This question becomes extremely interesting as you ponder it further.  The “Chief End”  holds such a final meaning; it is what is left at the very end.  As I think about my feeling towards Hobbes’ and Locke’s diverse personal meanings of the phrase, I can’t grasp how the protection of life is not the “chief end” according to Locke.  Certainly property is important since it is the sole possession that is always present; however, I can understand Hobbes’ thought process much more.  Property is worthless without a life to possess it.

What makes ownership of property so imperative to a life?

Property plays a bigger role than just being a possession, it is definitely an article which defines the existence of a life.  In this way, property is viewed as a substance that is owned by one; because of this it has a great importance.  Property, to some, holds the ability to be equal to an existence.  If I think about this concept from this specific angle I can undoubtedly understand Locke’s beliefs in terms of property.

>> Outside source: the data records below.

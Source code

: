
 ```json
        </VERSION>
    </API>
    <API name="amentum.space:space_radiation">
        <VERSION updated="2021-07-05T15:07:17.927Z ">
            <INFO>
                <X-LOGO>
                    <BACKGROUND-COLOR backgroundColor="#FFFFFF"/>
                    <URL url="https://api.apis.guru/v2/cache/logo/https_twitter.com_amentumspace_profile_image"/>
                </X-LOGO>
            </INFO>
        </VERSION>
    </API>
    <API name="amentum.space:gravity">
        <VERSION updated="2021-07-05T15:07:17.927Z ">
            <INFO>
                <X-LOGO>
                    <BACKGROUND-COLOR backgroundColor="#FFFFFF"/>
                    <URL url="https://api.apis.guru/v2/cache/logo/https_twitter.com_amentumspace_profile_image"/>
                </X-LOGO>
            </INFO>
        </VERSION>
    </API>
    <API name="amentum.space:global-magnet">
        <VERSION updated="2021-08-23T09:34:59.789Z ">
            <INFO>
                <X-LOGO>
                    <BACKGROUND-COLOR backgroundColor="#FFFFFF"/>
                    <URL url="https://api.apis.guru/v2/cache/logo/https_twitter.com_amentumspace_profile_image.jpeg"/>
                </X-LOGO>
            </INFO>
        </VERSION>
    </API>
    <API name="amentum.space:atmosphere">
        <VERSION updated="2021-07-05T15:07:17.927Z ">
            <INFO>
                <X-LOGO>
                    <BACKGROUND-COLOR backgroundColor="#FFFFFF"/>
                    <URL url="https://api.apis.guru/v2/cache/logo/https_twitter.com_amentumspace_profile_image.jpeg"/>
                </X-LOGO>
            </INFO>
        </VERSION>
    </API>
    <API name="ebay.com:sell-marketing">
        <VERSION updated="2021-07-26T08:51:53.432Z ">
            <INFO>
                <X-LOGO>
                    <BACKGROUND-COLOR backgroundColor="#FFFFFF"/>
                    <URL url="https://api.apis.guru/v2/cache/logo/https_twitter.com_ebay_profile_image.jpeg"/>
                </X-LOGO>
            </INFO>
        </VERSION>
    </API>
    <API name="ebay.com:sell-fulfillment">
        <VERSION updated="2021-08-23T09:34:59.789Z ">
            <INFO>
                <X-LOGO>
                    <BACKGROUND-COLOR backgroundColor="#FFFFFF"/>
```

In modern times, property is gained only with the creation of contracts that determine the finances as well as the upkeep of the property.  Part of me believes that the written name on a legal contract is the defining point of life and the ownership of property.  One’s signature on a contract of property is proof that the person has a “life worth living”.

Do you believe the ownership of property leads to a “life worth living”?

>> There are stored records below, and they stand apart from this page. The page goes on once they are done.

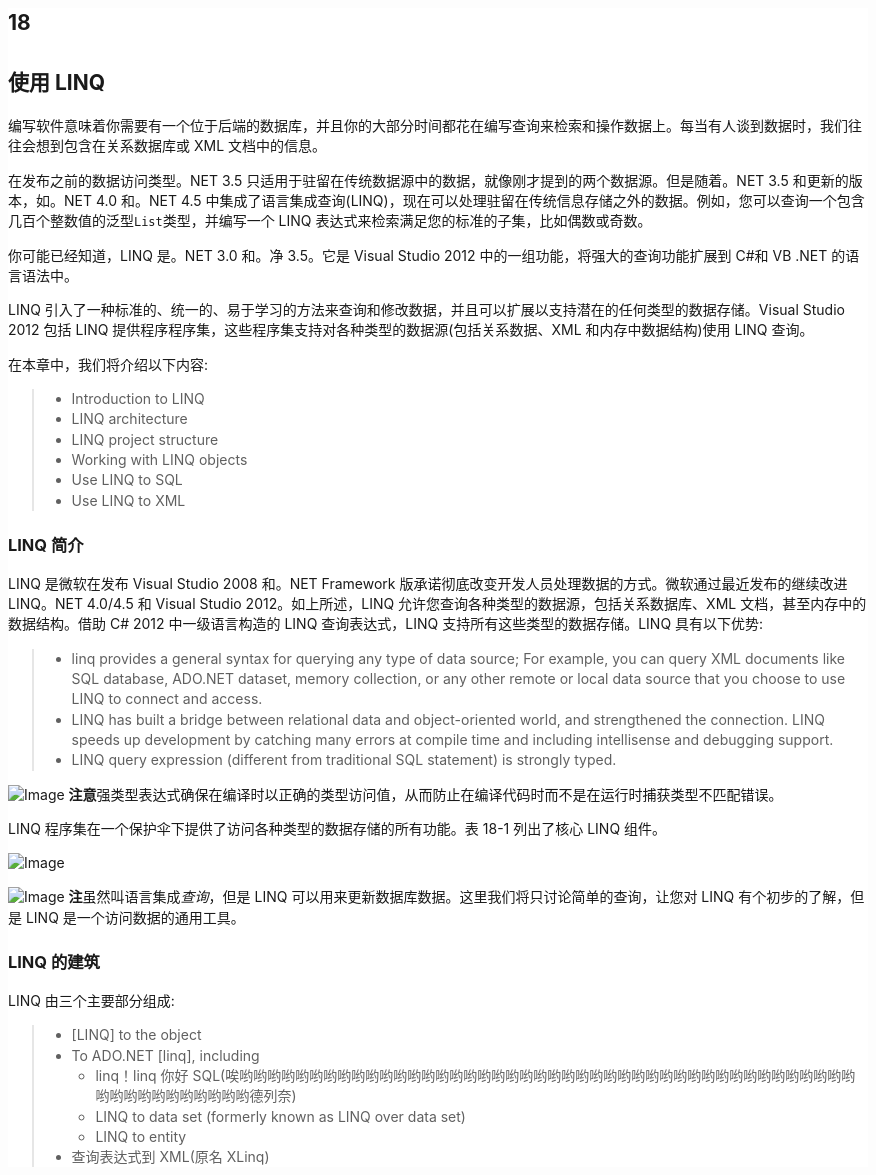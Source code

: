 ## 18

## 使用 LINQ

编写软件意味着你需要有一个位于后端的数据库，并且你的大部分时间都花在编写查询来检索和操作数据上。每当有人谈到数据时，我们往往会想到包含在关系数据库或 XML 文档中的信息。

在发布之前的数据访问类型。NET 3.5 只适用于驻留在传统数据源中的数据，就像刚才提到的两个数据源。但是随着。NET 3.5 和更新的版本，如。NET 4.0 和。NET 4.5 中集成了语言集成查询(LINQ)，现在可以处理驻留在传统信息存储之外的数据。例如，您可以查询一个包含几百个整数值的泛型`List`类型，并编写一个 LINQ 表达式来检索满足您的标准的子集，比如偶数或奇数。

你可能已经知道，LINQ 是。NET 3.0 和。净 3.5。它是 Visual Studio 2012 中的一组功能，将强大的查询功能扩展到 C#和 VB .NET 的语言语法中。

LINQ 引入了一种标准的、统一的、易于学习的方法来查询和修改数据，并且可以扩展以支持潜在的任何类型的数据存储。Visual Studio 2012 包括 LINQ 提供程序程序集，这些程序集支持对各种类型的数据源(包括关系数据、XML 和内存中数据结构)使用 LINQ 查询。

在本章中，我们将介绍以下内容:

> *   Introduction to LINQ
> *   LINQ architecture
> *   LINQ project structure
> *   Working with LINQ objects
> *   Use LINQ to SQL
> *   Use LINQ to XML

### LINQ 简介

LINQ 是微软在发布 Visual Studio 2008 和。NET Framework 版承诺彻底改变开发人员处理数据的方式。微软通过最近发布的继续改进 LINQ。NET 4.0/4.5 和 Visual Studio 2012。如上所述，LINQ 允许您查询各种类型的数据源，包括关系数据库、XML 文档，甚至内存中的数据结构。借助 C# 2012 中一级语言构造的 LINQ 查询表达式，LINQ 支持所有这些类型的数据存储。LINQ 具有以下优势:

> *   linq provides a general syntax for querying any type of data source; For example, you can query XML documents like SQL database, ADO.NET dataset, memory collection, or any other remote or local data source that you choose to use LINQ to connect and access.
> *   LINQ has built a bridge between relational data and object-oriented world, and strengthened the connection. LINQ speeds up development by catching many errors at compile time and including intellisense and debugging support.
> *   LINQ query expression (different from traditional SQL statement) is strongly typed.

![Image](images/square.jpg) **注意**强类型表达式确保在编译时以正确的类型访问值，从而防止在编译代码时而不是在运行时捕获类型不匹配错误。

LINQ 程序集在一个保护伞下提供了访问各种类型的数据存储的所有功能。表 18-1 列出了核心 LINQ 组件。

![Image](images/9781430242604_Tab18-01.jpg)

![Image](images/square.jpg) **注**虽然叫语言集成*查询*，但是 LINQ 可以用来更新数据库数据。这里我们将只讨论简单的查询，让您对 LINQ 有个初步的了解，但是 LINQ 是一个访问数据的通用工具。

### LINQ 的建筑

LINQ 由三个主要部分组成:

> *   [LINQ] to the object
> *   To ADO.NET [linq], including
>     *   linq！linq 你好 SQL(唉哟哟哟哟哟哟哟哟哟哟哟哟哟哟哟哟哟哟哟哟哟哟哟哟哟哟哟哟哟哟哟哟哟哟哟哟哟哟哟哟哟哟哟哟哟哟哟哟哟哟哟哟哟哟哟德列奈)
>     *   LINQ to data set (formerly known as LINQ over data set)
>     *   LINQ to entity
> *   查询表达式到 XML(原名 XLinq)
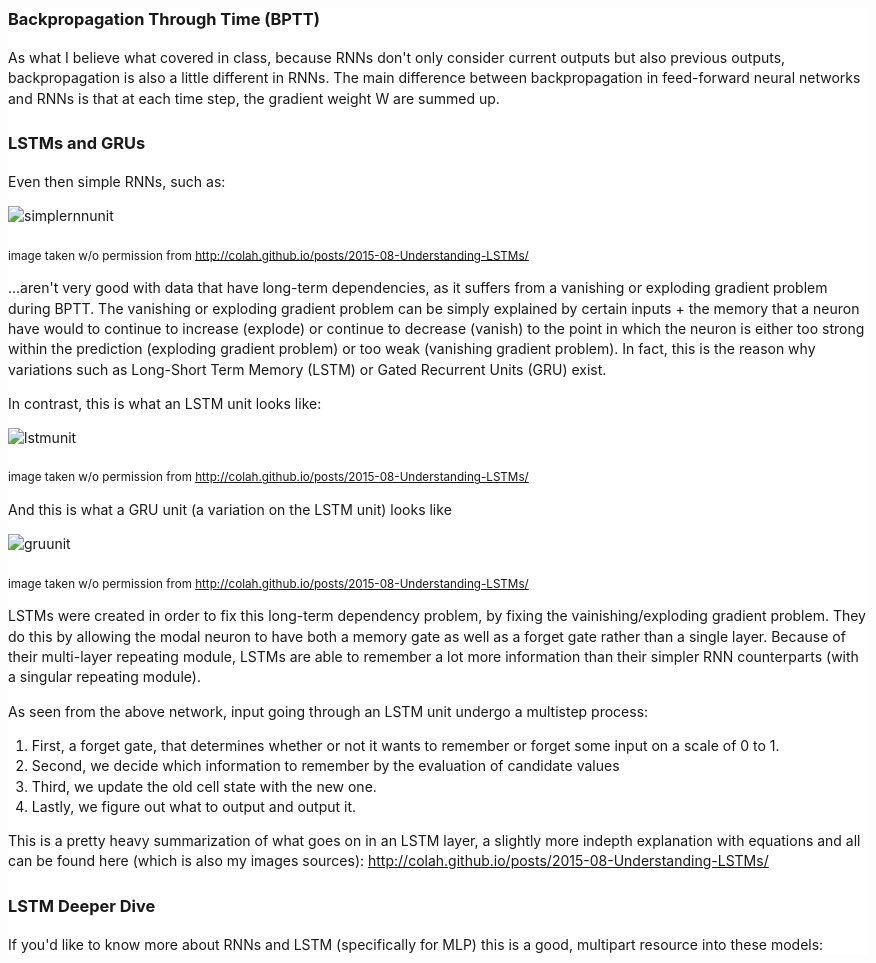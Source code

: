 ### Backpropagation Through Time (BPTT)
As what I believe what covered in class, because RNNs don't only consider current outputs but also previous outputs, backpropagation is also a little different in RNNs. The main difference between backpropagation in feed-forward neural networks and RNNs is that at each time step, the gradient weight W are summed up.

### LSTMs and GRUs
Even then simple RNNs, such as:

![simplernnunit](https://i.imgur.com/AXlVa2q.png)

<sub> image taken w/o permission from http://colah.github.io/posts/2015-08-Understanding-LSTMs/ </sub>

...aren't very good with data that have long-term dependencies, as it suffers from a vanishing or exploding gradient problem during BPTT. The vanishing or exploding gradient problem can be simply explained by certain inputs + the memory that a neuron have would to continue to increase (explode) or continue to decrease (vanish) to the point in which the neuron is either too strong within the prediction (exploding gradient problem) or too weak (vanishing gradient problem). In fact, this is the reason why variations such as Long-Short Term Memory (LSTM) or Gated Recurrent Units (GRU) exist.

In contrast, this is what an LSTM unit looks like:

![lstmunit](https://i.imgur.com/XPHFHe1.png)

<sub> image taken w/o permission from http://colah.github.io/posts/2015-08-Understanding-LSTMs/ </sub>

And this is what a GRU unit (a variation on the LSTM unit) looks like

![gruunit](https://i.imgur.com/ySa2X9N.png)

<sub> image taken w/o permission from http://colah.github.io/posts/2015-08-Understanding-LSTMs/ </sub>

LSTMs were created in order to fix this long-term dependency problem, by fixing the vainishing/exploding gradient problem. They do this by allowing the modal neuron to have both a memory gate as well as a forget gate rather than a single layer. Because of their multi-layer repeating module, LSTMs are able to remember a lot more information than their simpler RNN counterparts (with a singular repeating module).

As seen from the above network, input going through an LSTM unit undergo a multistep process:
1. First, a forget gate, that determines whether or not it wants to remember or forget some input on a scale of 0 to 1.
2. Second, we decide which information to remember by the evaluation of candidate values
3. Third, we update the old cell state with the new one.
4. Lastly, we figure out what to output and output it.

This is a pretty heavy summarization of what goes on in an LSTM layer, a slightly more indepth explanation with equations and all can be found here (which is also my images sources): http://colah.github.io/posts/2015-08-Understanding-LSTMs/


### LSTM Deeper Dive
If you'd like to know more about RNNs and LSTM (specifically for MLP) this is a good, multipart resource into these models:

In addition, what is the difference in emotion when you rent a home as opposed to owning it?

Isn’t there a greater more fulfilling feeling that you are overwhelmed with knowing you own your own personal property?

Personal Property is called personal for a reason.  Personal means it is solely your property, no one else’s.  Life is also our sole property, which is why in the state of nature we evolve to be interested in only our desires as we forget of the people’s surrounding us.

In conclusion, property is defined in a myriad of diverse ways which are each expressed differently.  The most interesting facet of this idea of property vs. life and their relation to “what makes life worth living”.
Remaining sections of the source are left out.